In a recent video interview with Applied Clinical Trials, Nancy Ghattas, VP, US Oncology Commercial Franchise Head of Immuno-Oncology, AstraZeneca, discussed the significance of the Phase III MATTERHORN trial (NCT04592913)
The below interview transcript was lightly edited for clarity.
ACT: The MATTERHORN trial showed a 22% reduction in the risk of death with the Imfinzi regimen. How significant is this finding for patients with early-stage or locally advanced gastric and GEJ cancers?
Ghattas: Thanks for the question. If I might step back, there are almost 30,000 patients diagnosed every year in the US with gastric cancer, of which about 10,000 unfortunately pass away within that same year. For the last 20 years or so, there hasn’t been much advancement in gastric or gastroesophageal cancer—[treatment has largely relied on] surgery and chemotherapy.

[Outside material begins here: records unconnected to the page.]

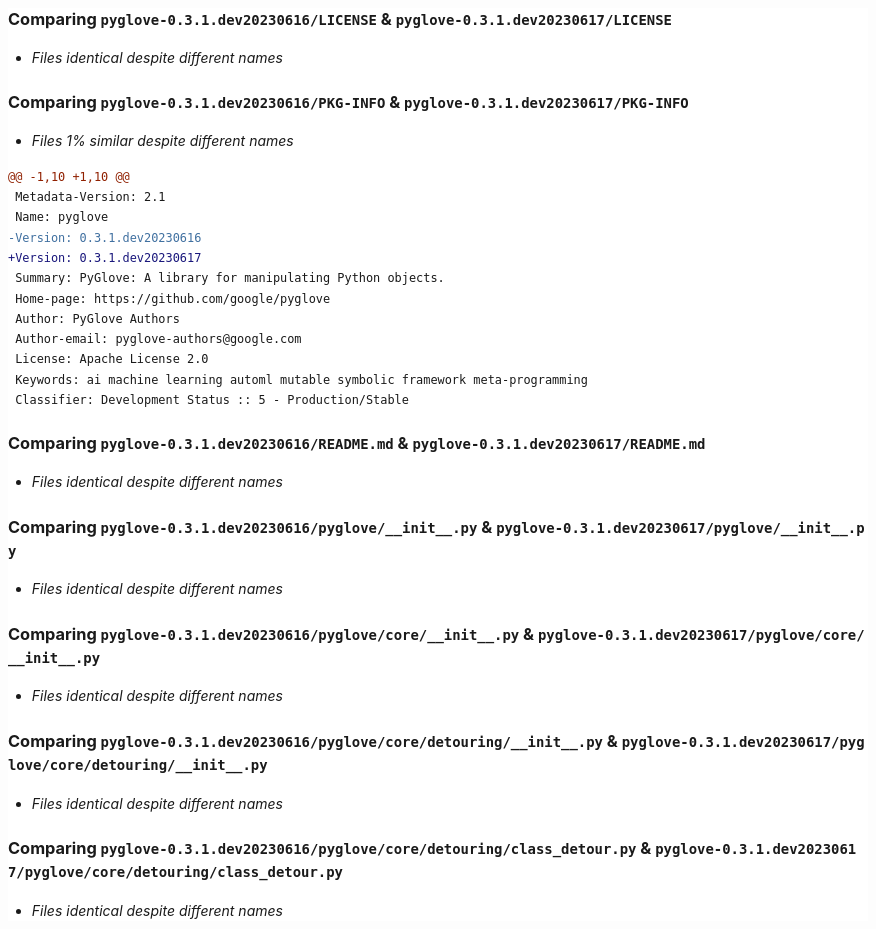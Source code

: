 ### Comparing `pyglove-0.3.1.dev20230616/LICENSE` & `pyglove-0.3.1.dev20230617/LICENSE`

 * *Files identical despite different names*

### Comparing `pyglove-0.3.1.dev20230616/PKG-INFO` & `pyglove-0.3.1.dev20230617/PKG-INFO`

 * *Files 1% similar despite different names*

```diff
@@ -1,10 +1,10 @@
 Metadata-Version: 2.1
 Name: pyglove
-Version: 0.3.1.dev20230616
+Version: 0.3.1.dev20230617
 Summary: PyGlove: A library for manipulating Python objects.
 Home-page: https://github.com/google/pyglove
 Author: PyGlove Authors
 Author-email: pyglove-authors@google.com
 License: Apache License 2.0
 Keywords: ai machine learning automl mutable symbolic framework meta-programming
 Classifier: Development Status :: 5 - Production/Stable
```

### Comparing `pyglove-0.3.1.dev20230616/README.md` & `pyglove-0.3.1.dev20230617/README.md`

 * *Files identical despite different names*

### Comparing `pyglove-0.3.1.dev20230616/pyglove/__init__.py` & `pyglove-0.3.1.dev20230617/pyglove/__init__.py`

 * *Files identical despite different names*

### Comparing `pyglove-0.3.1.dev20230616/pyglove/core/__init__.py` & `pyglove-0.3.1.dev20230617/pyglove/core/__init__.py`

 * *Files identical despite different names*

### Comparing `pyglove-0.3.1.dev20230616/pyglove/core/detouring/__init__.py` & `pyglove-0.3.1.dev20230617/pyglove/core/detouring/__init__.py`

 * *Files identical despite different names*

### Comparing `pyglove-0.3.1.dev20230616/pyglove/core/detouring/class_detour.py` & `pyglove-0.3.1.dev20230617/pyglove/core/detouring/class_detour.py`

 * *Files identical despite different names*
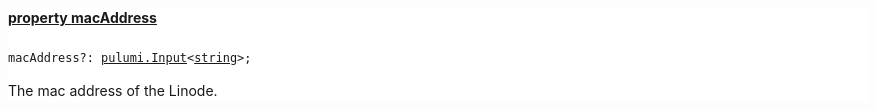 <h4 class="pdoc-member-header" id="VlanAttachedLinode-macAddress">
<a class="pdoc-child-name" href="https://github.com/pulumi/pulumi-linode/blob/1df7e34c08bd50825cdee34e17fe5bf06a316503/sdk/nodejs/types/input.ts#L420">property <b>macAddress</b></a>
</h4>

<pre class="highlight"><code><span class='kd'></span>macAddress?: <a href='/docs/reference/pkg/nodejs/pulumi/pulumi/#Input'>pulumi.Input</a>&lt;<span class='kd'><a href='https://developer.mozilla.org/en-US/docs/Web/JavaScript/Reference/Global_Objects/String'>string</a></span>&gt;;</code></pre>

The mac address of the Linode.

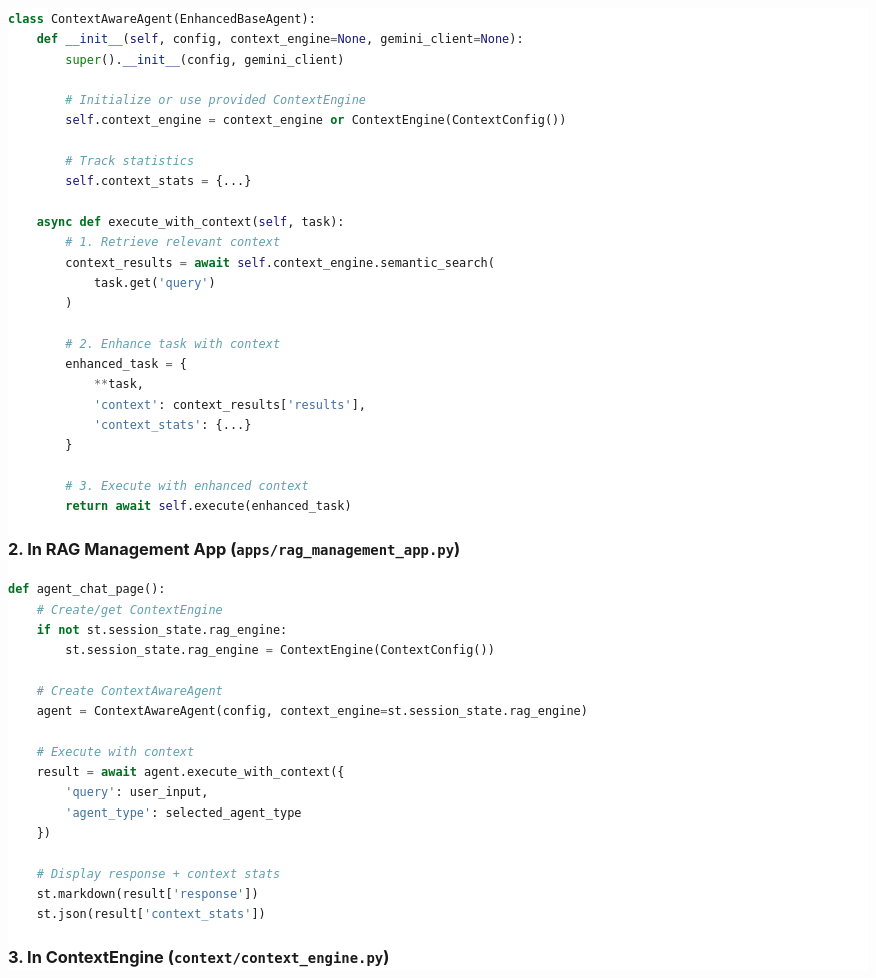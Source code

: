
 ```python
class ContextAwareAgent(EnhancedBaseAgent):
    def __init__(self, config, context_engine=None, gemini_client=None):
        super().__init__(config, gemini_client)
        
        # Initialize or use provided ContextEngine
        self.context_engine = context_engine or ContextEngine(ContextConfig())
        
        # Track statistics
        self.context_stats = {...}
    
    async def execute_with_context(self, task):
        # 1. Retrieve relevant context
        context_results = await self.context_engine.semantic_search(
            task.get('query')
        )
        
        # 2. Enhance task with context
        enhanced_task = {
            **task,
            'context': context_results['results'],
            'context_stats': {...}
        }
        
        # 3. Execute with enhanced context
        return await self.execute(enhanced_task)
```

### **2. In RAG Management App (`apps/rag_management_app.py`)**

```python
def agent_chat_page():
    # Create/get ContextEngine
    if not st.session_state.rag_engine:
        st.session_state.rag_engine = ContextEngine(ContextConfig())
    
    # Create ContextAwareAgent
    agent = ContextAwareAgent(config, context_engine=st.session_state.rag_engine)
    
    # Execute with context
    result = await agent.execute_with_context({
        'query': user_input,
        'agent_type': selected_agent_type
    })
    
    # Display response + context stats
    st.markdown(result['response'])
    st.json(result['context_stats'])
```

### **3. In ContextEngine (`context/context_engine.py`)**
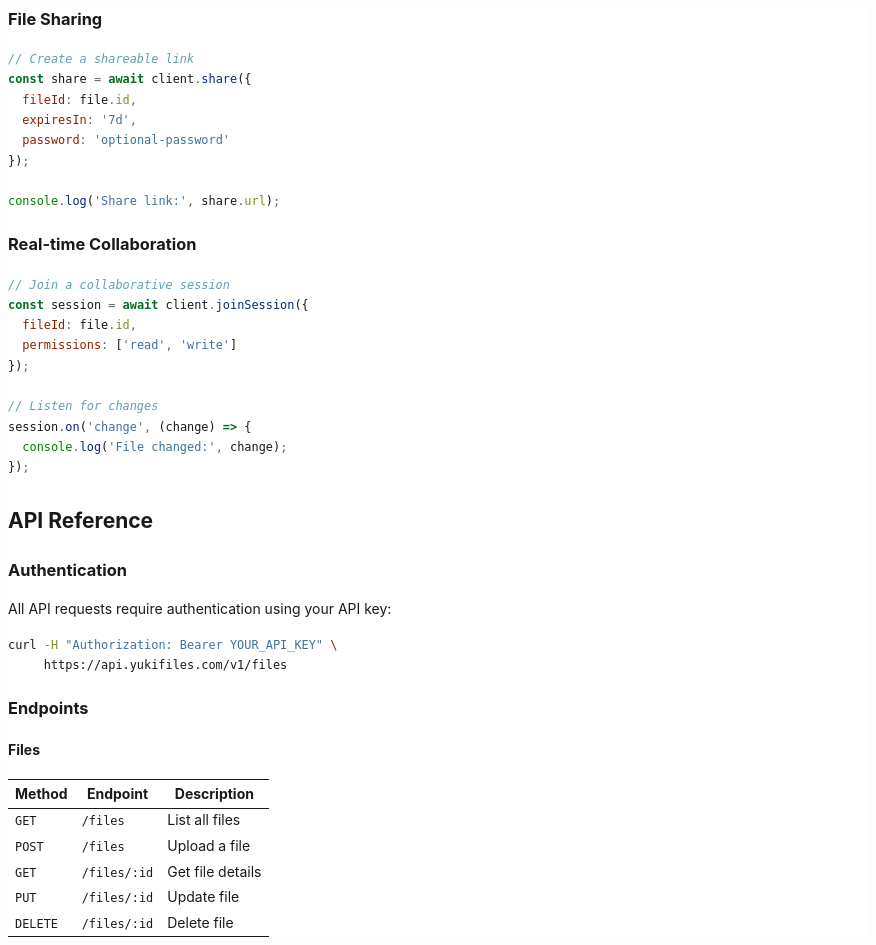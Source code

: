 ### File Sharing

```javascript
// Create a shareable link
const share = await client.share({
  fileId: file.id,
  expiresIn: '7d',
  password: 'optional-password'
});

console.log('Share link:', share.url);
```

### Real-time Collaboration

```javascript
// Join a collaborative session
const session = await client.joinSession({
  fileId: file.id,
  permissions: ['read', 'write']
});

// Listen for changes
session.on('change', (change) => {
  console.log('File changed:', change);
});
```

## API Reference

### Authentication

All API requests require authentication using your API key:

```bash
curl -H "Authorization: Bearer YOUR_API_KEY" \
     https://api.yukifiles.com/v1/files
```

### Endpoints

#### Files

| Method | Endpoint | Description |
|--------|----------|-------------|
| `GET` | `/files` | List all files |
| `POST` | `/files` | Upload a file |
| `GET` | `/files/:id` | Get file details |
| `PUT` | `/files/:id` | Update file |
| `DELETE` | `/files/:id` | Delete file |
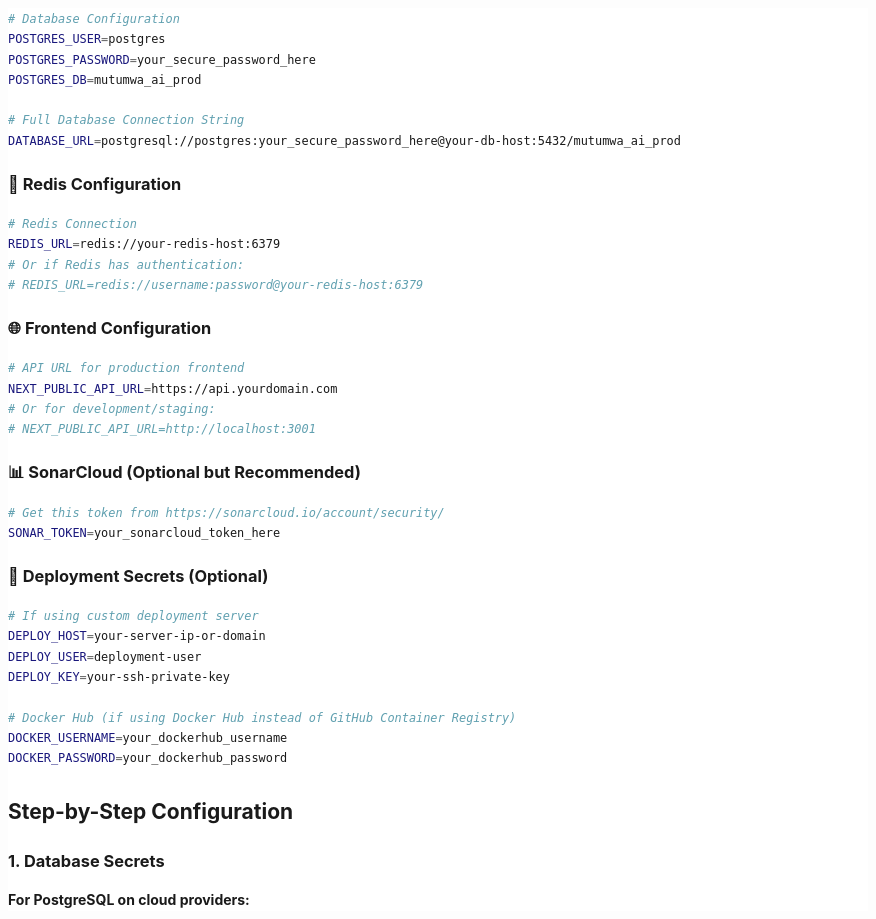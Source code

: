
 ```bash
# Database Configuration
POSTGRES_USER=postgres
POSTGRES_PASSWORD=your_secure_password_here
POSTGRES_DB=mutumwa_ai_prod

# Full Database Connection String
DATABASE_URL=postgresql://postgres:your_secure_password_here@your-db-host:5432/mutumwa_ai_prod
```

### 🔗 **Redis Configuration**

```bash
# Redis Connection
REDIS_URL=redis://your-redis-host:6379
# Or if Redis has authentication:
# REDIS_URL=redis://username:password@your-redis-host:6379
```

### 🌐 **Frontend Configuration**

```bash
# API URL for production frontend
NEXT_PUBLIC_API_URL=https://api.yourdomain.com
# Or for development/staging:
# NEXT_PUBLIC_API_URL=http://localhost:3001
```

### 📊 **SonarCloud (Optional but Recommended)**

```bash
# Get this token from https://sonarcloud.io/account/security/
SONAR_TOKEN=your_sonarcloud_token_here
```

### 🚀 **Deployment Secrets (Optional)**

```bash
# If using custom deployment server
DEPLOY_HOST=your-server-ip-or-domain
DEPLOY_USER=deployment-user
DEPLOY_KEY=your-ssh-private-key

# Docker Hub (if using Docker Hub instead of GitHub Container Registry)
DOCKER_USERNAME=your_dockerhub_username
DOCKER_PASSWORD=your_dockerhub_password
```

## Step-by-Step Configuration

### 1. Database Secrets

**For PostgreSQL on cloud providers:**

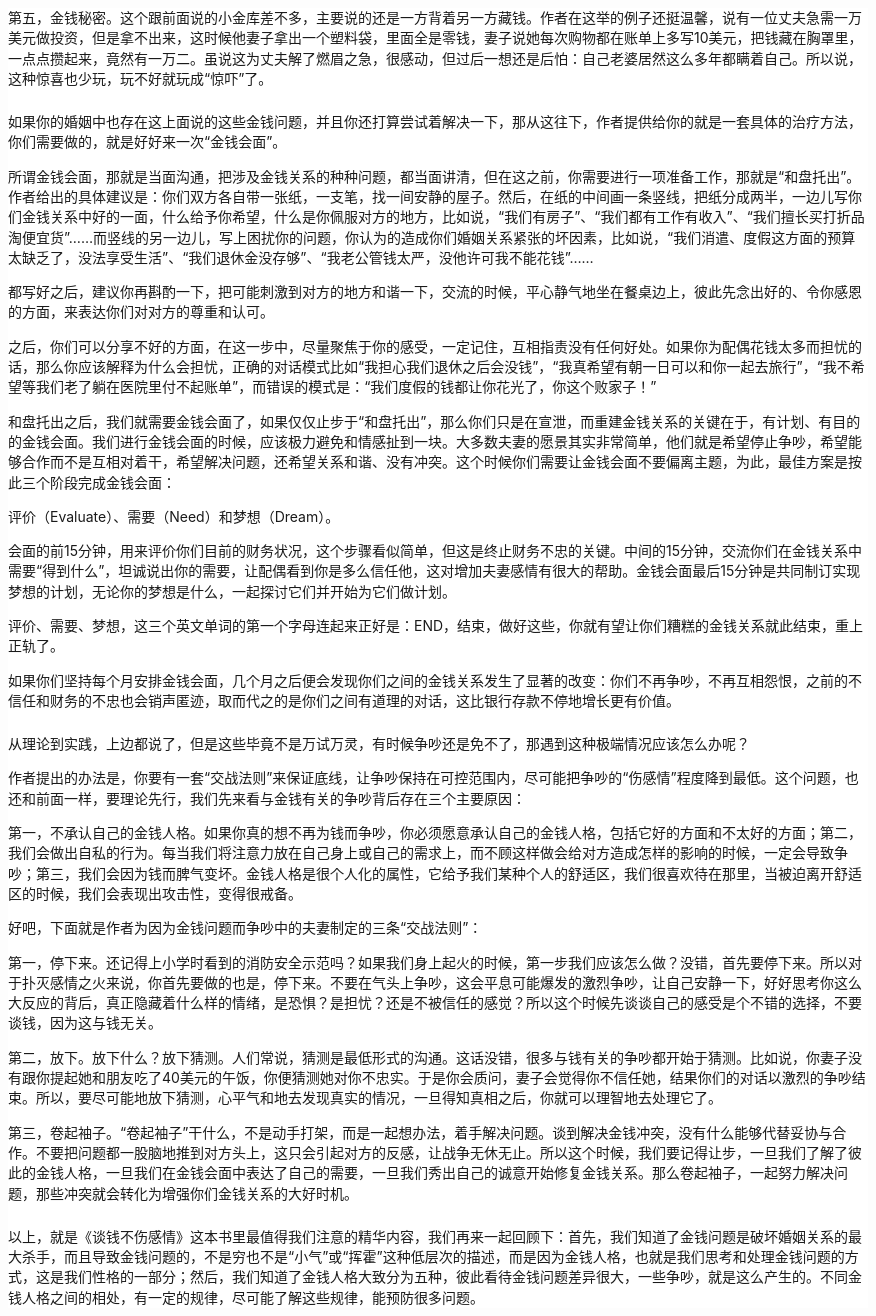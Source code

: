 第五，金钱秘密。这个跟前面说的小金库差不多，主要说的还是一方背着另一方藏钱。作者在这举的例子还挺温馨，说有一位丈夫急需一万美元做投资，但是拿不出来，这时候他妻子拿出一个塑料袋，里面全是零钱，妻子说她每次购物都在账单上多写10美元，把钱藏在胸罩里，一点点攒起来，竟然有一万二。虽说这为丈夫解了燃眉之急，很感动，但过后一想还是后怕：自己老婆居然这么多年都瞒着自己。所以说，这种惊喜也少玩，玩不好就玩成“惊吓”了。

###  



如果你的婚姻中也存在这上面说的这些金钱问题，并且你还打算尝试着解决一下，那从这往下，作者提供给你的就是一套具体的治疗方法，你们需要做的，就是好好来一次“金钱会面”。

所谓金钱会面，那就是当面沟通，把涉及金钱关系的种种问题，都当面讲清，但在这之前，你需要进行一项准备工作，那就是“和盘托出”。作者给出的具体建议是：你们双方各自带一张纸，一支笔，找一间安静的屋子。然后，在纸的中间画一条竖线，把纸分成两半，一边儿写你们金钱关系中好的一面，什么给予你希望，什么是你佩服对方的地方，比如说，“我们有房子”、“我们都有工作有收入”、“我们擅长买打折品淘便宜货”……而竖线的另一边儿，写上困扰你的问题，你认为的造成你们婚姻关系紧张的坏因素，比如说，“我们消遣、度假这方面的预算太缺乏了，没法享受生活”、“我们退休金没存够”、“我老公管钱太严，没他许可我不能花钱”……

都写好之后，建议你再斟酌一下，把可能刺激到对方的地方和谐一下，交流的时候，平心静气地坐在餐桌边上，彼此先念出好的、令你感恩的方面，来表达你们对对方的尊重和认可。

之后，你们可以分享不好的方面，在这一步中，尽量聚焦于你的感受，一定记住，互相指责没有任何好处。如果你为配偶花钱太多而担忧的话，那么你应该解释为什么会担忧，正确的对话模式比如“我担心我们退休之后会没钱”，“我真希望有朝一日可以和你一起去旅行”，“我不希望等我们老了躺在医院里付不起账单”，而错误的模式是：“我们度假的钱都让你花光了，你这个败家子！”

和盘托出之后，我们就需要金钱会面了，如果仅仅止步于“和盘托出”，那么你们只是在宣泄，而重建金钱关系的关键在于，有计划、有目的的金钱会面。我们进行金钱会面的时候，应该极力避免和情感扯到一块。大多数夫妻的愿景其实非常简单，他们就是希望停止争吵，希望能够合作而不是互相对着干，希望解决问题，还希望关系和谐、没有冲突。这个时候你们需要让金钱会面不要偏离主题，为此，最佳方案是按此三个阶段完成金钱会面：

评价（Evaluate）、需要（Need）和梦想（Dream）。

会面的前15分钟，用来评价你们目前的财务状况，这个步骤看似简单，但这是终止财务不忠的关键。中间的15分钟，交流你们在金钱关系中需要“得到什么”，坦诚说出你的需要，让配偶看到你是多么信任他，这对增加夫妻感情有很大的帮助。金钱会面最后15分钟是共同制订实现梦想的计划，无论你的梦想是什么，一起探讨它们并开始为它们做计划。

评价、需要、梦想，这三个英文单词的第一个字母连起来正好是：END，结束，做好这些，你就有望让你们糟糕的金钱关系就此结束，重上正轨了。

如果你们坚持每个月安排金钱会面，几个月之后便会发现你们之间的金钱关系发生了显著的改变：你们不再争吵，不再互相怨恨，之前的不信任和财务的不忠也会销声匿迹，取而代之的是你们之间有道理的对话，这比银行存款不停地增长更有价值。

###  



从理论到实践，上边都说了，但是这些毕竟不是万试万灵，有时候争吵还是免不了，那遇到这种极端情况应该怎么办呢？

作者提出的办法是，你要有一套“交战法则”来保证底线，让争吵保持在可控范围内，尽可能把争吵的“伤感情”程度降到最低。这个问题，也还和前面一样，要理论先行，我们先来看与金钱有关的争吵背后存在三个主要原因：

第一，不承认自己的金钱人格。如果你真的想不再为钱而争吵，你必须愿意承认自己的金钱人格，包括它好的方面和不太好的方面；第二，我们会做出自私的行为。每当我们将注意力放在自己身上或自己的需求上，而不顾这样做会给对方造成怎样的影响的时候，一定会导致争吵；第三，我们会因为钱而脾气变坏。金钱人格是很个人化的属性，它给予我们某种个人的舒适区，我们很喜欢待在那里，当被迫离开舒适区的时候，我们会表现出攻击性，变得很戒备。

好吧，下面就是作者为因为金钱问题而争吵中的夫妻制定的三条“交战法则”：

第一，停下来。还记得上小学时看到的消防安全示范吗？如果我们身上起火的时候，第一步我们应该怎么做？没错，首先要停下来。所以对于扑灭感情之火来说，你首先要做的也是，停下来。不要在气头上争吵，这会平息可能爆发的激烈争吵，让自己安静一下，好好思考你这么大反应的背后，真正隐藏着什么样的情绪，是恐惧？是担忧？还是不被信任的感觉？所以这个时候先谈谈自己的感受是个不错的选择，不要谈钱，因为这与钱无关。

第二，放下。放下什么？放下猜测。人们常说，猜测是最低形式的沟通。这话没错，很多与钱有关的争吵都开始于猜测。比如说，你妻子没有跟你提起她和朋友吃了40美元的午饭，你便猜测她对你不忠实。于是你会质问，妻子会觉得你不信任她，结果你们的对话以激烈的争吵结束。所以，要尽可能地放下猜测，心平气和地去发现真实的情况，一旦得知真相之后，你就可以理智地去处理它了。

第三，卷起袖子。“卷起袖子”干什么，不是动手打架，而是一起想办法，着手解决问题。谈到解决金钱冲突，没有什么能够代替妥协与合作。不要把问题都一股脑地推到对方头上，这只会引起对方的反感，让战争无休无止。所以这个时候，我们要记得让步，一旦我们了解了彼此的金钱人格，一旦我们在金钱会面中表达了自己的需要，一旦我们秀出自己的诚意开始修复金钱关系。那么卷起袖子，一起努力解决问题，那些冲突就会转化为增强你们金钱关系的大好时机。

###  



以上，就是《谈钱不伤感情》这本书里最值得我们注意的精华内容，我们再来一起回顾下：首先，我们知道了金钱问题是破坏婚姻关系的最大杀手，而且导致金钱问题的，不是穷也不是“小气”或“挥霍”这种低层次的描述，而是因为金钱人格，也就是我们思考和处理金钱问题的方式，这是我们性格的一部分；然后，我们知道了金钱人格大致分为五种，彼此看待金钱问题差异很大，一些争吵，就是这么产生的。不同金钱人格之间的相处，有一定的规律，尽可能了解这些规律，能预防很多问题。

So now, for the first time ever, we see with the MATTERHORN study the importance of an IO perioperative regimen with Imfinzi, where we can really bend the curve and see what you’ve mentioned—the 22% overall survival benefit. And this is really groundbreaking and practice-changing because there was nothing there before. Now, we’re seeing this advancement.
Furthermore, this overall survival benefit has been observed across multiple subgroups, including PD-L1 status—which means it doesn’t matter whether patients have high or low PD-L1 expression; we are seeing a benefit. And importantly, seven out of 10 patients are now alive at three years after the MATTERHORN regimen, which again is truly practice-changing and has the potential to become the new standard of care for locally advanced early gastric and gastroesophageal cancer.